> _Entries supplied_:
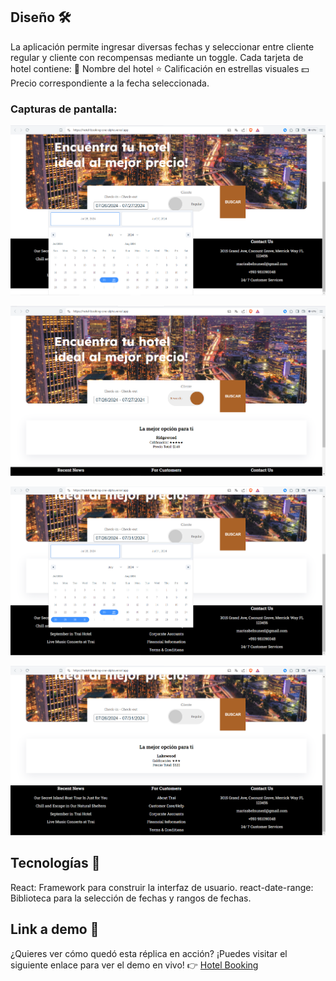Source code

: ## Diseño 🛠
La aplicación permite ingresar diversas fechas y seleccionar entre cliente regular y cliente con recompensas mediante un toggle. 
Cada tarjeta de hotel contiene:
🏨 Nombre del hotel
⭐ Calificación en estrellas visuales
💵 Precio correspondiente a la fecha seleccionada.

### Capturas de pantalla:
![Primera Parte](src/assets/imagenes/Screenshot_1.png)

![Segunda Parte](src/assets/imagenes/Screenshot_2.png)

![Tercera Parte](src/assets/imagenes/Screenshot_3.png)

![Cuarta Parte](src/assets/imagenes/Screenshot_4.png)

## Tecnologías 🚀
React: Framework para construir la interfaz de usuario.
react-date-range: Biblioteca para la selección de fechas y rangos de fechas. 

## Link a demo 👀
¿Quieres ver cómo quedó esta réplica en acción? ¡Puedes visitar el siguiente enlace para ver el demo en vivo!
👉 [Hotel Booking]([https://hotel-booking-one-alpha.vercel.app/])
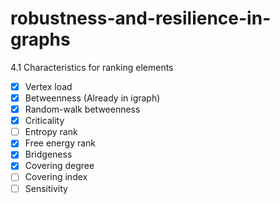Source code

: # robustness-and-resilience-in-graphs

4.1 Characteristics for ranking elements

- [x] Vertex load
- [x] Betweenness (Already in igraph)
- [x] Random-walk betweenness
- [x] Criticality
- [ ] Entropy rank
- [x] Free energy rank
- [x] Bridgeness
- [x] Covering degree
- [ ] Covering index
- [ ] Sensitivity
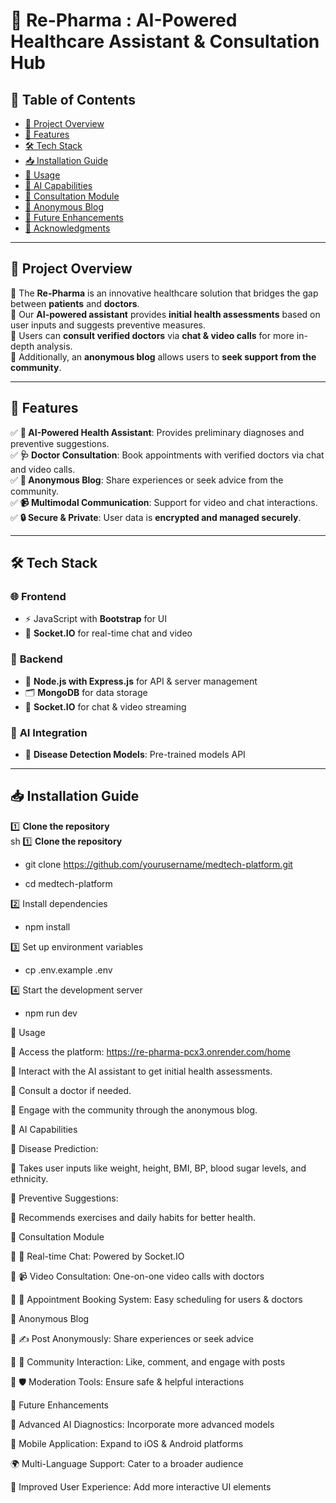 # 🏥 Re-Pharma : AI-Powered Healthcare Assistant & Consultation Hub

## 📖 Table of Contents
- [🚀 Project Overview](#-project-overview)
- [🔹 Features](#-features)
- [🛠️ Tech Stack](#-tech-stack)
- [📥 Installation Guide](#-installation-guide)
- [📌 Usage](#-usage)
- [🤖 AI Capabilities](#-ai-capabilities)
- [💬 Consultation Module](#-consultation-module)
- [📝 Anonymous Blog](#-anonymous-blog)
- [🔮 Future Enhancements](#-future-enhancements)
- [🙏 Acknowledgments](#-acknowledgments)

---

## 🚀 Project Overview
🔹 The **Re-Pharma** is an innovative healthcare solution that bridges the gap between **patients** and **doctors**.  
🔹 Our **AI-powered assistant** provides **initial health assessments** based on user inputs and suggests preventive measures.  
🔹 Users can **consult verified doctors** via **chat & video calls** for more in-depth analysis.  
🔹 Additionally, an **anonymous blog** allows users to **seek support from the community**.  

---

## 🔹 Features
✅ **🤖 AI-Powered Health Assistant**: Provides preliminary diagnoses and preventive suggestions.  
✅ **🩺 Doctor Consultation**: Book appointments with verified doctors via chat and video calls.  
✅ **💬 Anonymous Blog**: Share experiences or seek advice from the community.  
✅ **📹 Multimodal Communication**: Support for video and chat interactions.  
✅ **🔒 Secure & Private**: User data is **encrypted and managed securely**.  

---

## 🛠️ Tech Stack
### 🌐 **Frontend**
- ⚡ JavaScript with **Bootstrap** for UI  
- 📡 **Socket.IO** for real-time chat and video  

### 🔧 **Backend**
- 🚀 **Node.js with Express.js** for API & server management  
- 🗂️ **MongoDB** for data storage  
- 📡 **Socket.IO** for chat & video streaming  

### 🤖 **AI Integration**
- 🏥 **Disease Detection Models**: Pre-trained models API  

---

## 📥 Installation Guide
1️⃣ **Clone the repository**  
sh
1️⃣ **Clone the repository** 
  - git clone https://github.com/yourusername/medtech-platform.git
  
 -  cd medtech-platform
  
2️⃣ Install dependencies

  - npm install
  
3️⃣ Set up environment variables

  - cp .env.example .env
  
4️⃣ Start the development server

  - npm run dev

📌 Usage

🔹 Access the platform: https://re-pharma-pcx3.onrender.com/home

🔹 Interact with the AI assistant to get initial health assessments.

🔹 Consult a doctor if needed.

🔹 Engage with the community through the anonymous blog.

🤖 AI Capabilities

🔹 Disease Prediction:

🏥 Takes user inputs like weight, height, BMI, BP, blood sugar levels, and ethnicity.

🔹 Preventive Suggestions:

🏃 Recommends exercises and daily habits for better health.

💬 Consultation Module

🔹 💬 Real-time Chat: Powered by Socket.IO

🔹 📹 Video Consultation: One-on-one video calls with doctors

🔹 📅 Appointment Booking System: Easy scheduling for users & doctors

📝 Anonymous Blog

🔹 ✍️ Post Anonymously: Share experiences or seek advice

🔹 💬 Community Interaction: Like, comment, and engage with posts

🔹 🛡️ Moderation Tools: Ensure safe & helpful interactions

🔮 Future Enhancements

🚀 Advanced AI Diagnostics:
  Incorporate more advanced models
  
📱 Mobile Application: Expand to iOS & Android platforms

🌍 Multi-Language Support: Cater to a broader audience

🎨 Improved User Experience: Add more interactive UI elements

> _Your task_:
Reply with exactly the lines above from the one that contains "Anonymously: Share experiences or seek advice" through the final line of the material, and with nothing else.

> _Exercise answer_:
🔹 ✍️ Post Anonymously: Share experiences or seek advice

🔹 💬 Community Interaction: Like, comment, and engage with posts

🔹 🛡️ Moderation Tools: Ensure safe & helpful interactions

🔮 Future Enhancements

🚀 Advanced AI Diagnostics:
  Incorporate more advanced models
  
📱 Mobile Application: Expand to iOS & Android platforms

🌍 Multi-Language Support: Cater to a broader audience

🎨 Improved User Experience: Add more interactive UI elements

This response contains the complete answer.